**** DATA PROVIDED

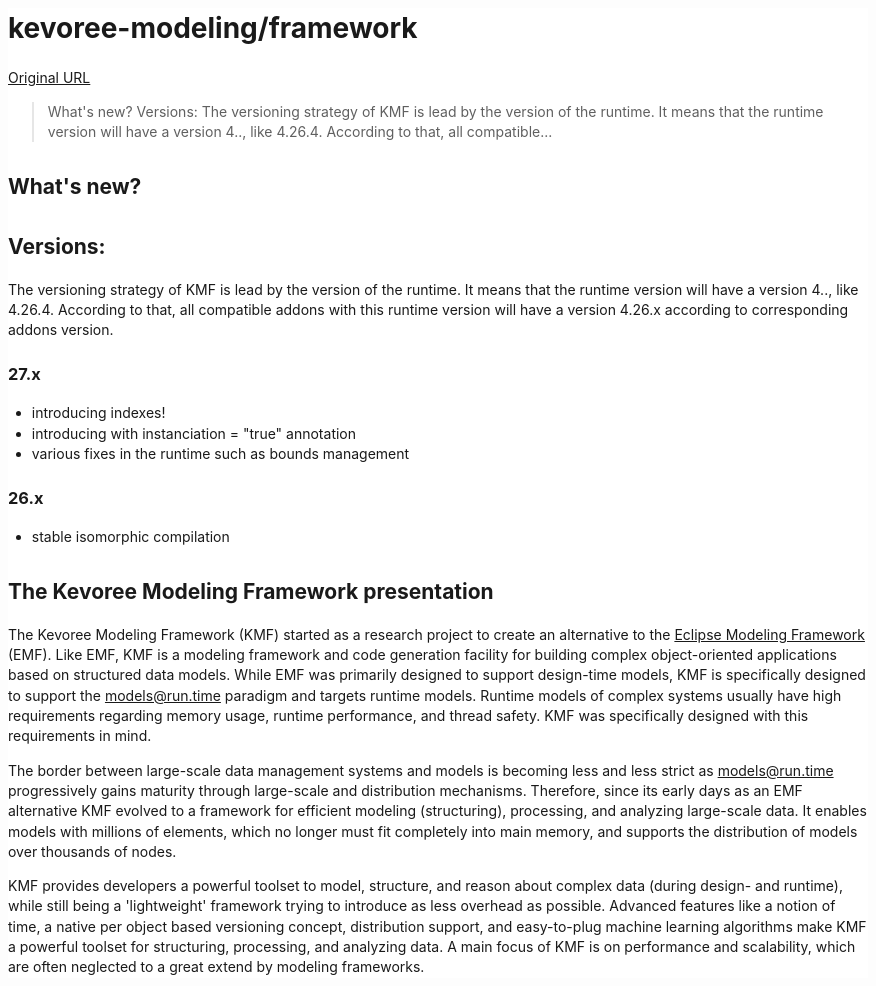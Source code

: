 # kevoree-modeling/framework

[Original URL](https://github.com/kevoree-modeling/framework)

> What's new? Versions: The versioning strategy of KMF is lead by the version of the runtime. It means that the runtime version will have a version 4.., like 4.26.4\. According to that, all compatible...

## [](https://github.com/kevoree-modeling/framework#whats-new)What's new?

## [](https://github.com/kevoree-modeling/framework#versions)Versions:

The versioning strategy of KMF is lead by the version of the runtime. It means that the runtime version will have a version 4.., like 4.26.4\. According to that, all compatible addons with this runtime version will have a version 4.26.x according to corresponding addons version.

### [](https://github.com/kevoree-modeling/framework#27x)27.x

- introducing indexes!
- introducing with instanciation = "true" annotation
- various fixes in the runtime such as bounds management

### [](https://github.com/kevoree-modeling/framework#26x)26.x

- stable isomorphic compilation

## [](https://github.com/kevoree-modeling/framework#the-kevoree-modeling-framework-presentation)The Kevoree Modeling Framework presentation

The Kevoree Modeling Framework (KMF) started as a research project to create an alternative to the [Eclipse Modeling Framework](https://eclipse.org/modeling/emf/) (EMF). Like EMF, KMF is a modeling framework and code generation facility for building complex object-oriented applications based on structured data models. While EMF was primarily designed to support design-time models, KMF is specifically designed to support the [models@run.time](mailto:models@run.time) paradigm and targets runtime models. Runtime models of complex systems usually have high requirements regarding memory usage, runtime performance, and thread safety. KMF was specifically designed with this requirements in mind.

The border between large-scale data management systems and models is becoming less and less strict as [models@run.time](mailto:models@run.time) progressively gains maturity through large-scale and distribution mechanisms. Therefore, since its early days as an EMF alternative KMF evolved to a framework for efficient modeling (structuring), processing, and analyzing large-scale data. It enables models with millions of elements, which no longer must fit completely into main memory, and supports the distribution of models over thousands of nodes.

KMF provides developers a powerful toolset to model, structure, and reason about complex data (during design- and runtime), while still being a 'lightweight' framework trying to introduce as less overhead as possible. Advanced features like a notion of time, a native per object based versioning concept, distribution support, and easy-to-plug machine learning algorithms make KMF a powerful toolset for structuring, processing, and analyzing data. A main focus of KMF is on performance and scalability, which are often neglected to a great extend by modeling frameworks.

********

**ASSIGNED TASK**:
Restate word for word every line from the top of the entries above to the line with "- various fixes", inclusive, and skip any pictures.

**TASK ANSWER**:
Source code

: # kevoree-modeling/framework

[Original URL](https://github.com/kevoree-modeling/framework)

> What's new? Versions: The versioning strategy of KMF is lead by the version of the runtime. It means that the runtime version will have a version 4.., like 4.26.4\. According to that, all compatible...

## [](https://github.com/kevoree-modeling/framework#whats-new)What's new?

## [](https://github.com/kevoree-modeling/framework#versions)Versions:

The versioning strategy of KMF is lead by the version of the runtime. It means that the runtime version will have a version 4.., like 4.26.4\. According to that, all compatible addons with this runtime version will have a version 4.26.x according to corresponding addons version.

### [](https://github.com/kevoree-modeling/framework#27x)27.x

- introducing indexes!
- introducing with instanciation = "true" annotation
- various fixes in the runtime such as bounds management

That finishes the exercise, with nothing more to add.